El Concilio de Nicea había confesado la divinidad del Hijo. Las controversias posteriores intentaron explicar cómo el Verbo eterno podía haber asumido una naturaleza humana verdadera sin dividir a Cristo en dos sujetos ni confundir su divinidad con su humanidad.
El Concilio de Éfeso de 431
El Concilio de Éfeso de 431 fue el tercer Concilio ecuménico. El emperador Teodosio II lo convocó para resolver la controversia relacionada con Nestorio, patriarca de Constantinopla, y con san Cirilo de Alejandría. La cuestión tenía como punto visible el título Theotokos, traducido habitualmente como Madre de Dios o Madre de Dios encarnado, aplicado a la Virgen María.

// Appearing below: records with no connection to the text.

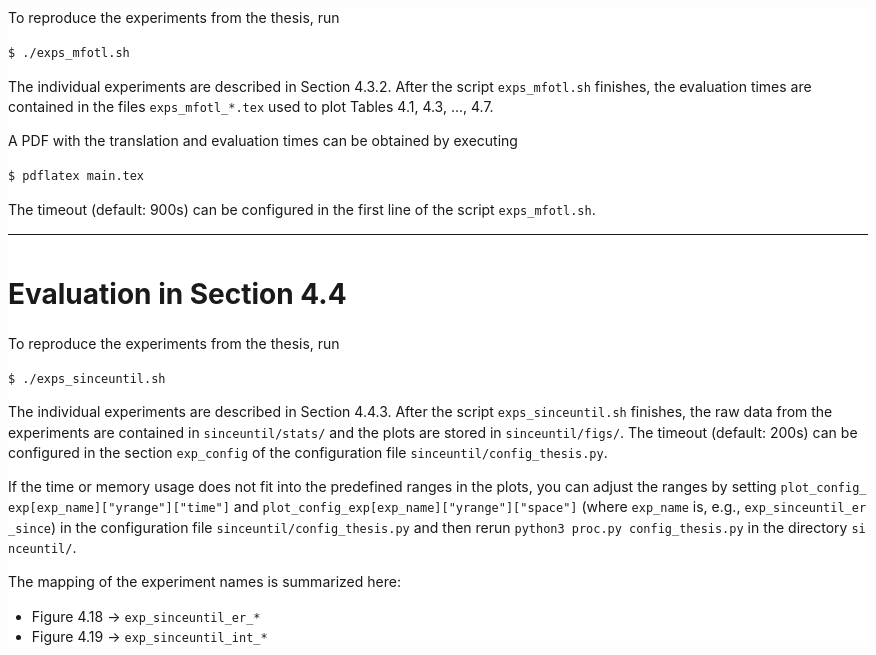 To reproduce the experiments from the thesis, run
```
$ ./exps_mfotl.sh
```

The individual experiments are described in Section 4.3.2.
After the script `exps_mfotl.sh` finishes,
the evaluation times are contained in the files `exps_mfotl_*.tex`
used to plot Tables 4.1, 4.3, ..., 4.7.

A PDF with the translation and evaluation times can be obtained by executing
```
$ pdflatex main.tex
```

The timeout (default: 900s) can be configured
in the first line of the script `exps_mfotl.sh`.

---

# Evaluation in Section 4.4

To reproduce the experiments from the thesis, run
```
$ ./exps_sinceuntil.sh
```

The individual experiments are described in Section 4.4.3.
After the script `exps_sinceuntil.sh` finishes,
the raw data from the experiments are contained in `sinceuntil/stats/`
and the plots are stored in `sinceuntil/figs/`.
The timeout (default: 200s) can be configured in the section `exp_config`
of the configuration file `sinceuntil/config_thesis.py`.

If the time or memory usage does not fit into the predefined
ranges in the plots, you can adjust the ranges by setting
`plot_config_exp[exp_name]["yrange"]["time"]` and
`plot_config_exp[exp_name]["yrange"]["space"]`
(where `exp_name` is, e.g., `exp_sinceuntil_er_since`)
in the configuration file `sinceuntil/config_thesis.py`
and then rerun `python3 proc.py config_thesis.py`
in the directory `sinceuntil/`.

The mapping of the experiment names is summarized here:
- Figure 4.18  -> `exp_sinceuntil_er_*`
- Figure 4.19  -> `exp_sinceuntil_int_*`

La doctrina católica no sostiene que María sea origen de la divinidad. El sentido de Theotokos afirma que el Hijo nacido de ella es verdaderamente Dios hecho hombre. El Catecismo de la Iglesia Católica explica que la humanidad de Cristo no tiene como sujeto a una persona humana independiente, sino a la persona divina del Hijo, que asumió esa humanidad desde la concepción.
Los padres de Éfeso confesaron que el Verbo, al unir consigo una carne dotada de alma racional, se hizo hombre. Por eso, la Virgen puede recibir el título de Madre de Dios según la carne: no porque la divinidad comenzara a existir en ella, sino porque el cuerpo humano nacido de ella pertenecía a la persona divina del Verbo.
Éfeso de 431 condenó a Nestorio y confirmó la unidad personal de Cristo. Las actas conciliares recogen la adhesión de los obispos a la doctrina de san Cirilo y la condena de quienes rechazaban la confesión de Nestorio.
Flaviano no participó como protagonista en el Concilio de Éfeso de 431. Su importancia histórica pertenece a una fase posterior de la controversia, cuando la reacción contra el nestorianismo llevó a algunos autores a fórmulas que comprometían la afirmación de las dos naturalezas de Cristo.
Eutiques y la reacción antinestoriana
Eutiques, archimandrita de un monasterio cercano a Constantinopla, había combatido con energía las posiciones asociadas a Nestorio. Su preocupación por evitar una división de Cristo lo condujo, sin embargo, a expresiones que no reconocían adecuadamente la permanencia de la humanidad y de la divinidad después de la encarnación. La tradición teológica posterior relacionó su doctrina con el monofisismo, aunque conviene distinguir entre la posición concreta de Eutiques y las formulaciones posteriores de las Iglesias no calcedonianas.
El problema consistía en que la oposición a Nestorio podía adoptar el extremo contrario: en vez de dividir a Cristo en dos sujetos, podía reducir la realidad de su humanidad o hacer desaparecer la distinción entre lo divino y lo humano. La doctrina católica rechaza ambas soluciones. Cristo es una sola persona, la persona divina del Verbo, en dos naturalezas, divina y humana.